Time to brush up my Norwegian with Aber | Bergen. Thankfully they got the joke about Bergen and the rain out of the way in the first 15 minutes.

Attempt at Scottish scandi-noir, complete with inventive murder motivations, but with over-bearing DCI in hock with trendy criminal psychologists, goes on and on a bit. A serial killer obsessed with body parts, bumping off gay and bi-polar characters, and you know he's had a lousy childhood and daddy issues. Gorgeous scenery, of course, but really not in the must-have-seen-this-before-you-die category. Hot trivia bit: the PC whom the camera often lingers over a little too often and too long is playing Prince Harry in a Windsor-Markle love epic.

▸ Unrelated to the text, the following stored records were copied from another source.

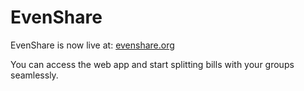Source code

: # EvenShare

EvenShare is now live at: [evenshare.org](http://evenshare.org)

You can access the web app and start splitting bills with your groups seamlessly.
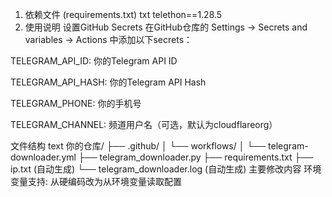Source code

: 1. 依赖文件 (requirements.txt)
txt
telethon==1.28.5
2. 使用说明
设置GitHub Secrets
在GitHub仓库的 Settings → Secrets and variables → Actions 中添加以下secrets：

TELEGRAM_API_ID: 你的Telegram API ID

TELEGRAM_API_HASH: 你的Telegram API Hash

TELEGRAM_PHONE: 你的手机号

TELEGRAM_CHANNEL: 频道用户名（可选，默认为cloudflareorg）

文件结构
text
你的仓库/
├── .github/
│   └── workflows/
│       └── telegram-downloader.yml
├── telegram_downloader.py
├── requirements.txt
├── ip.txt (自动生成)
└── telegram_downloader.log (自动生成)
主要修改内容
环境变量支持: 从硬编码改为从环境变量读取配置
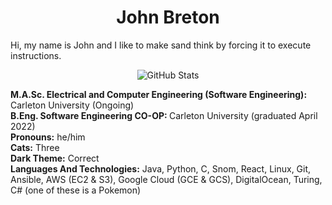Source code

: <h1 align="center">
John Breton
</h1>

<p>
  Hi, my name is John and I like to make sand think by forcing it to execute instructions. 
  </br>
  <p align="center">
<img alt = "GitHub Stats" src="https://github-readme-stats.vercel.app/api?username=john-breton&count_private=true&show_icons=true&icon_color=fff&hide_border=true&title_color=5391FE&text_color=fff&theme=dark">
</p>
  <b>M.A.Sc. Electrical and Computer Engineering (Software Engineering):</b> Carleton University (Ongoing)
  </br>
  <b>B.Eng. Software Engineering CO-OP: </b> Carleton University (graduated April 2022)
  </br>
  <b>Pronouns:</b> he/him
  </br>
  <b>Cats:</b> Three
  </br>
  <b>Dark Theme:</b> Correct
  </br>
  <b>Languages And Technologies:</b> Java, Python, C, Snom, React, Linux, Git, Ansible, AWS (EC2 & S3), Google Cloud (GCE & GCS), DigitalOcean, Turing, C# (one of these is a Pokemon)
</p>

Back to Sweden/Sapmi, another gruesome serial killer series where the sun never sets. Written by the guys who brought us The Bridge, it has its customary cruelly inventive grisly murder scenes, police officers with issues, iron ore miners in underpants, cultural and political clashes between Swedes, French, and Sami. And best of all, five different languages spoken. The skies of Kiruna are magic. It never gets dark in the whole series, except when going down the mine. Recommended.